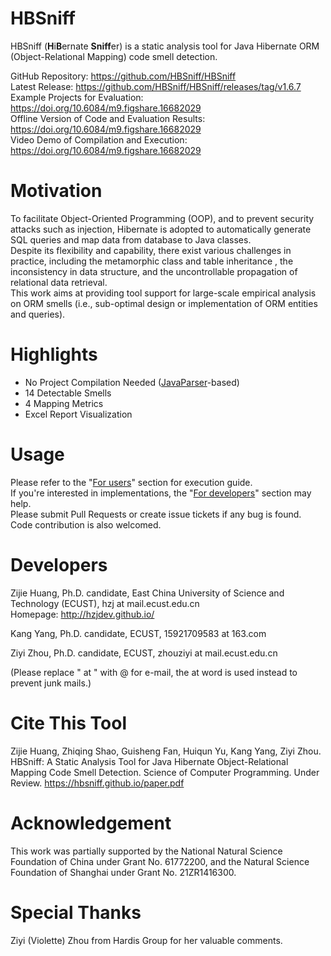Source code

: # HBSniff
HBSniff (**H**i**B**ernate **Sniff**er) is a static analysis tool for Java Hibernate ORM (Object-Relational Mapping) code smell detection.     

GitHub Repository: https://github.com/HBSniff/HBSniff        
Latest Release: https://github.com/HBSniff/HBSniff/releases/tag/v1.6.7        
Example Projects for Evaluation: https://doi.org/10.6084/m9.figshare.16682029      
Offline Version of Code and Evaluation Results: https://doi.org/10.6084/m9.figshare.16682029       
Video Demo of Compilation and Execution: https://doi.org/10.6084/m9.figshare.16682029       

# Motivation
To facilitate Object-Oriented Programming (OOP), and to prevent security attacks such as injection, Hibernate is adopted to automatically generate SQL queries and map data from database to Java classes.    
Despite its flexibility and capability, there exist various challenges in practice, including the metamorphic class and table inheritance , the inconsistency in data structure, and the uncontrollable propagation of relational data retrieval.    
This work aims at providing tool support for large-scale empirical analysis on ORM smells (i.e., sub-optimal design or implementation of ORM entities and queries).

# Highlights
* No Project Compilation Needed ([JavaParser](https://javaparser.org/)-based)
* 14 Detectable Smells
* 4 Mapping Metrics
* Excel Report Visualization

# Usage
Please refer to the "[For users](users.md)" section for execution guide.    
If you're interested in implementations, the "[For developers](developers.md)" section may help.    
Please submit Pull Requests or create issue tickets if any bug is found. Code contribution is also welcomed. 

# Developers

Zijie Huang, Ph.D. candidate, East China University of Science and Technology (ECUST), hzj at mail.ecust.edu.cn    
Homepage: http://hzjdev.github.io/

Kang Yang, Ph.D. candidate, ECUST, 15921709583 at 163.com   

Ziyi Zhou, Ph.D. candidate, ECUST, zhouziyi at mail.ecust.edu.cn   

(Please replace " at " with @ for e-mail, the at word is used instead to prevent junk mails.)      

# Cite This Tool
Zijie Huang, Zhiqing Shao, Guisheng Fan, Huiqun Yu, Kang Yang, Ziyi Zhou. HBSniff: A Static Analysis Tool for Java Hibernate Object-Relational Mapping Code Smell Detection. Science of Computer Programming. Under Review. https://hbsniff.github.io/paper.pdf     

# Acknowledgement
 This work was partially supported by the National Natural Science Foundation of China under Grant No. 61772200, and the Natural Science Foundation of Shanghai under Grant No. 21ZR1416300.

# Special Thanks
Ziyi (Violette) Zhou from Hardis Group for her valuable comments. 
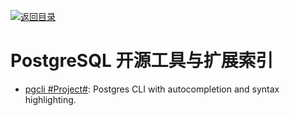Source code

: [![返回目录](https://parg.co/UGo)](https://github.com/wxyyxc1992/Awesome-Reference) 
# PostgreSQL 开源工具与扩展索引

- [pgcli #Project#](https://github.com/dbcli/pgcli): Postgres CLI with autocompletion and syntax highlighting.
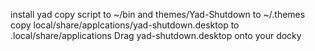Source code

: install yad
copy script to ~/bin and themes/Yad-Shutdown to ~/.themes 
copy local/share/applcations/yad-shutdown.desktop to .local/share/applications
Drag yad-shutdown.desktop onto your docky
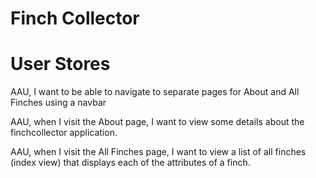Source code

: # Finch Collector

# User Stores
AAU, I want to be able to navigate to separate pages for About and All Finches using a navbar

AAU, when I visit the About page, I want to view some details about the finchcollector application.

AAU, when I visit the All Finches page, I want to view a list of all finches (index view) that displays each of the attributes of a finch.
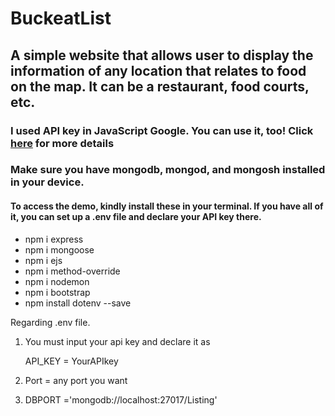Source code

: # BuckeatList 

##  A simple website that allows user to display the information of any location that relates to food on the map. It can be a restaurant, food courts, etc. 
### I used API key in JavaScript Google. You can use it, too!  Click [here](https://developers.google.com/maps/documentation/javascript) for more details 
### Make sure you have mongodb, mongod, and mongosh installed in your device.
#### To access the demo, kindly install these in your terminal. If you have all of it, you can set up a .env file and declare your API key there.

- npm i express
- npm i mongoose
- npm i ejs
- npm i method-override
- npm i nodemon
- npm i bootstrap
- npm install dotenv --save



Regarding .env file. 

1. You must input your api key and declare it as

    API_KEY = YourAPIkey

2. Port = any port you want
3. DBPORT ='mongodb://localhost:27017/Listing'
────────────────────
**Exercise brief**
Please tally every line of the entries that holds "used" and answer with that figure alone.

**Response for this exercise**
2